Increasing Triplet Subsequence in Python

An increasing triplet subsequence is a sequence of three numbers from an array where each number is smaller than the next one, and they appear in the same order as in the original array (but not necessarily consecutive).

The problem asks us to determine if such a triplet exists in an unsorted array.

Problem Definition

Given an array, return True if there exists indices i, j, k such that:

• arr[i] < arr[j] < arr[k]
• 0 ≤ i < j < k ≤ n-1

Otherwise, return False.

Algorithm Approach

We use a greedy approach with two variables to track potential candidates:

• small − tracks the smallest element seen so far
• big − tracks the second smallest element that comes after small

For each element:

• If it's smaller than or equal to small, update small
• Else if it's smaller than or equal to big, update big
• Else we found our third element − return True

Implementation

def increasing_triplet(nums):
    small = float('inf')
    big = float('inf')
    
    for num in nums:
        if num <= small:
            small = num
        elif num <= big:
            big = num
        else:
            return True
    
    return False

# Test the function
test_array = [5, 3, 8, 2, 7, 9, 4]
result = increasing_triplet(test_array)
print(f"Array: {test_array}")
print(f"Has increasing triplet: {result}")

Array: [5, 3, 8, 2, 7, 9, 4]
Has increasing triplet: True

Step-by-Step Trace

Let's trace through the array [5, 3, 8, 2, 7, 9, 4]:

def increasing_triplet_with_trace(nums):
    small = float('inf')
    big = float('inf')
    
    print(f"Initial: small={small}, big={big}")
    
    for i, num in enumerate(nums):
        if num <= small:
            small = num
            print(f"Step {i+1}: num={num}, updated small={small}, big={big}")
        elif num <= big:
            big = num
            print(f"Step {i+1}: num={num}, small={small}, updated big={big}")
        else:
            print(f"Step {i+1}: num={num}, Found triplet! ({small}, {big}, {num})")
            return True
    
    print("No increasing triplet found")
    return False

# Trace the example
increasing_triplet_with_trace([5, 3, 8, 2, 7, 9, 4])
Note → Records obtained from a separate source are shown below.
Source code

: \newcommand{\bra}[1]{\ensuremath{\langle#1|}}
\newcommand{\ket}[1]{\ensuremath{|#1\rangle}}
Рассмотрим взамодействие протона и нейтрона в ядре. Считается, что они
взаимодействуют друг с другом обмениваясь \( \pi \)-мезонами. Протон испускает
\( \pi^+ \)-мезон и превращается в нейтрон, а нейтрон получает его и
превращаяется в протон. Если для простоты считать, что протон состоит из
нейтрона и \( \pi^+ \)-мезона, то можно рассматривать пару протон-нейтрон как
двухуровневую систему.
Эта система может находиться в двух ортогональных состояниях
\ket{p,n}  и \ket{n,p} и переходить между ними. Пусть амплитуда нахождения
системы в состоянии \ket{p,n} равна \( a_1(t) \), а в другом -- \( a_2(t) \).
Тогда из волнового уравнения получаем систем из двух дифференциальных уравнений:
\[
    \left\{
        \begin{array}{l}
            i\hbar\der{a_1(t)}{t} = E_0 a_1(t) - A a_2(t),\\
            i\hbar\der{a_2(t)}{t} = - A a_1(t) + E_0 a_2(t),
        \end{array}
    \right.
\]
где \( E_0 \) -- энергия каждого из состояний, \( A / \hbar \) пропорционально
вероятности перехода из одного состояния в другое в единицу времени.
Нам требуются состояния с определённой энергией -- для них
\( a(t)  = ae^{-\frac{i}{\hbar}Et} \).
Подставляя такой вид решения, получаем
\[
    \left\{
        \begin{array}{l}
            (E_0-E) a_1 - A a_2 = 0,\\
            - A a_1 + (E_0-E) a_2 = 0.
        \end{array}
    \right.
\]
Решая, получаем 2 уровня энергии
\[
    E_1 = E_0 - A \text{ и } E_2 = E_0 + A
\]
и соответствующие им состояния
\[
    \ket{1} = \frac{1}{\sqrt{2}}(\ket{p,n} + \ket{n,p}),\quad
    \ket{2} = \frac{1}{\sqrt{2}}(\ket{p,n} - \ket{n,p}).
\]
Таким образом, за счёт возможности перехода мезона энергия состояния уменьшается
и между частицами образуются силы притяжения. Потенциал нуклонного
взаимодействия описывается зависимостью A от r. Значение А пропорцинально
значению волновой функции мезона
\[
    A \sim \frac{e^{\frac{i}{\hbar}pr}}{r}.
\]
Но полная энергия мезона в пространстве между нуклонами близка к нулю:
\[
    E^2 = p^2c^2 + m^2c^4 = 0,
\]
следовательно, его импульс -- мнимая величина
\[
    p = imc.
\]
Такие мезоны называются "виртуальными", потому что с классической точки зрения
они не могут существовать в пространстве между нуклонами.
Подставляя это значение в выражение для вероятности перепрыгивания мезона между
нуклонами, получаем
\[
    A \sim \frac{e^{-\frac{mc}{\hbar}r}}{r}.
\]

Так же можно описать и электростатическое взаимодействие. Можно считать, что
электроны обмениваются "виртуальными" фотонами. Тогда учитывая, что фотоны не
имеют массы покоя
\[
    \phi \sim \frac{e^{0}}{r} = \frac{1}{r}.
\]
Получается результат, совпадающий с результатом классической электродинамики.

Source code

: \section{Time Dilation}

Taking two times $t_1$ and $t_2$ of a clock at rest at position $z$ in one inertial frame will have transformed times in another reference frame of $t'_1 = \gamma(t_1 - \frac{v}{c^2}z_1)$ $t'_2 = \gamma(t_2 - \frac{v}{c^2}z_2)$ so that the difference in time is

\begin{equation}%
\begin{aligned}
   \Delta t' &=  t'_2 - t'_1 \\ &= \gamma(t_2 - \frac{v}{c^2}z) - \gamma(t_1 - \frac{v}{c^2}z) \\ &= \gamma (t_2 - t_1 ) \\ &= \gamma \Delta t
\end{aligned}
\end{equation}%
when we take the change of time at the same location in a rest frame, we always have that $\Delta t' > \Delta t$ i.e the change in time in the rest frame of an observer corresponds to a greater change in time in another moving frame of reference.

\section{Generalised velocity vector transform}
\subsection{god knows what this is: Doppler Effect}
Initial: small=inf, big=inf
Step 1: num=5, updated small=5, big=inf
Step 2: num=3, updated small=3, big=inf
Step 3: num=8, small=3, updated big=8
Step 4: num=2, updated small=2, big=8
Step 5: num=7, small=2, updated big=7
Step 6: num=9, Found triplet! (2, 7, 9)

Testing Different Cases

def test_cases():
    test_arrays = [
        [1, 2, 3],           # Simple increasing
        [3, 2, 1],           # Decreasing
        [5, 3, 8, 2, 7, 9],  # Mixed with triplet
        [1, 1, 1, 1],        # All same
        [1, 5, 3, 6, 4]      # Has triplet: 1, 3, 4
    ]
    
    for arr in test_arrays:
        result = increasing_triplet(arr)
        print(f"Array: {arr} ? {result}")

test_cases()

Array: [1, 2, 3] ? True
Array: [3, 2, 1] ? False
Array: [5, 3, 8, 2, 7, 9] ? True
Array: [1, 1, 1, 1] ? False
Array: [1, 5, 3, 6, 4] ? True

Time and Space Complexity

• Time Complexity: O(n) − single pass through the array
• Space Complexity: O(1) − only two variables used

Conclusion

The greedy approach efficiently finds increasing triplets by maintaining two candidates. This solution works in linear time and constant space, making it optimal for the problem.